A ‘glittering success’ is definitely the best description for not only the Magnet House opening, but the whole state reopening their nightlife. Images and videos from the weekend shows nothing but ecstatic smiling faces and people generally happy to be outside. Capitol Corp also own venues in Fremantle, Perth City, Scarborough and Joondalup, and Heaton said it was the same vibe at all of them.
“The atmosphere everywhere was electric. It’s clear people are ready to be out and about. It’s fabulous to see venues being able to reopen safely, and the people of Perth getting behind their local bars, clubs and pubs. Across all of our venues we saw excitement and joy – people really got into the swing of things,” he said.
And in another win for the industry, the reopening weekend seemed to go off without a hitch, with no major incidents. The WA Premier, Mark McGowan, warned people to remain vigilant about social distancing, but said early reports show patrons are doing the right thing.
“People were well-behaved and there was good excitement and people doing the right thing across the state, so that’s good news,” Premier McGowan said.
But the industry positivity and progress wasn’t being felt at nightclubs across all states. Like it did in WA, last Friday also marked the day that nightclubs in Tasmania were allowed to reopen, albeit under quite different conditions to the western state.
Tasmania now allows up to 250 patrons per venue, given that the one person per two square metre rule is upheld, but doesn’t allow any unseated activities. So nightclubs could reopen, but there was to be no dancing, no pool, and no standing.
Sarah Courtney, the state’s Minister for Small Business, Hospitality and Events said they were taking a ‘glide path’ to avoid the risk of a second wave.
“I understand that this has been a very challenging time for many hospitality businesses, however it has proven the resilience and tenacity of our operators and their employees, and I can assure the hospitality industry that the Government will continue to work with you on the pathway to recovery,” Minister Courtney said.
“I am deeply aware that hospitality businesses have felt the full force of the coronavirus impact, however, we must continue a sensible approach forward as a second wave of the virus caused by moving too quickly, too early, would be even more devastating to the industry. I thank the industry for the way it has implemented measures to keep staff and patrons safe, and I ask all Tasmanians to continue to comply with the rules.”
Meanwhile, the latest state to allow the reopening of nightclubs is South Australia, who moved into Stage Three restrictions yesterday. As part of this change, there is no capacity limit on how many people can be in a venue, other than the one person per four square metre rule.
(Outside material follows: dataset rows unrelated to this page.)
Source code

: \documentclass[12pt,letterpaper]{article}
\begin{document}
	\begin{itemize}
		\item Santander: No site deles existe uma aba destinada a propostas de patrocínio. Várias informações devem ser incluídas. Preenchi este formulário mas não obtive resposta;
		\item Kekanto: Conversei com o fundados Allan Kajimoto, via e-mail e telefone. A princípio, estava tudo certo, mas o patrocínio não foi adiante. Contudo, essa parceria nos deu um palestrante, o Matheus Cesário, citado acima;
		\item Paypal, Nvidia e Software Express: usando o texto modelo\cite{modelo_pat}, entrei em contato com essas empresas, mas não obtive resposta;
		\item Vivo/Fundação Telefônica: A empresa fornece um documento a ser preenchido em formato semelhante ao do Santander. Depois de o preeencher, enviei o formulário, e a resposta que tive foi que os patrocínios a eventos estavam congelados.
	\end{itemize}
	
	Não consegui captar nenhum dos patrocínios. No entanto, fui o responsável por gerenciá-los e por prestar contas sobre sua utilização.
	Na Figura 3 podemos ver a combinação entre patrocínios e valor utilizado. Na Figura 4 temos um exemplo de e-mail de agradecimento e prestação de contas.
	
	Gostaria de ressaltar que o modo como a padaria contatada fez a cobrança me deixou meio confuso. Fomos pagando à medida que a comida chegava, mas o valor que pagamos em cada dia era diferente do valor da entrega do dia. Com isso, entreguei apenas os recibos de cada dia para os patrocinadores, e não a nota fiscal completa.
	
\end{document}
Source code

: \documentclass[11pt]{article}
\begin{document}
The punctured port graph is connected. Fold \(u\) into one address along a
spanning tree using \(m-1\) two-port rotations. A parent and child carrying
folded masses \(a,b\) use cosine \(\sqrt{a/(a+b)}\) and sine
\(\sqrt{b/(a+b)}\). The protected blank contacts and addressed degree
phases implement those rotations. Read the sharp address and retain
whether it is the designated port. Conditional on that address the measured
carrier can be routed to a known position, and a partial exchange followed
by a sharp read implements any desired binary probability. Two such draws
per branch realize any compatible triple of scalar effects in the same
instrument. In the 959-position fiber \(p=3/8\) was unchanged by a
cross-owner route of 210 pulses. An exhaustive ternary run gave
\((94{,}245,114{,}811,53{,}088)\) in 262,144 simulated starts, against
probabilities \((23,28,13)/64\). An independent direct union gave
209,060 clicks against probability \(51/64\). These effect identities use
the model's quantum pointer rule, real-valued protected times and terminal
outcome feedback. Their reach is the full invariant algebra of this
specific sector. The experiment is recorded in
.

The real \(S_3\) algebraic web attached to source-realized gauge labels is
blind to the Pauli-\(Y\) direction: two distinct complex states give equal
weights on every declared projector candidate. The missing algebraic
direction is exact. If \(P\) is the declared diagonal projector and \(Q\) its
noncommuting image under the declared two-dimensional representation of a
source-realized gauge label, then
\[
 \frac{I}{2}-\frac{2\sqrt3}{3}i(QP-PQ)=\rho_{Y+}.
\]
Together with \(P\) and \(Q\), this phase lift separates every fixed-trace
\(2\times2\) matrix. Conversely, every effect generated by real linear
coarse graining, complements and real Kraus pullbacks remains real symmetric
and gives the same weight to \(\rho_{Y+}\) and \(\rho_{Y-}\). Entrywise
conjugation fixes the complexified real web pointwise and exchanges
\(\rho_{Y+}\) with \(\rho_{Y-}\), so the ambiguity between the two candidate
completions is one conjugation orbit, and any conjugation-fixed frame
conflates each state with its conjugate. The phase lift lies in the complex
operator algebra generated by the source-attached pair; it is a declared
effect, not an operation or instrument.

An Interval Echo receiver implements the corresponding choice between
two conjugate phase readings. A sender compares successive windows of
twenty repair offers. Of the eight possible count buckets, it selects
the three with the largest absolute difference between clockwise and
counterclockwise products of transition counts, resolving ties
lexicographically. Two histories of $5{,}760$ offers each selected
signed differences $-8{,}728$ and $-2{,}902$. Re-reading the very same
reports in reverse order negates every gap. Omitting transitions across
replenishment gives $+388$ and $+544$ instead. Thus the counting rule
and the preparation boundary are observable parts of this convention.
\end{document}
SA Premier Steven Marshall said that nightclubs may be allowed to reopen under this stage, but only after a “comprehensive COVID management plan has been put in place and approved by the Transition Committee.”
Elsewhere, there is still no confirmation on when nightclubs may be allowed to reopen, and what conditions that could be under. New South Wales Premier Gladys Berijiklian suggested reopening in August may be possible, whereas Queensland and certainly Victorian leaders have not mentioned anything.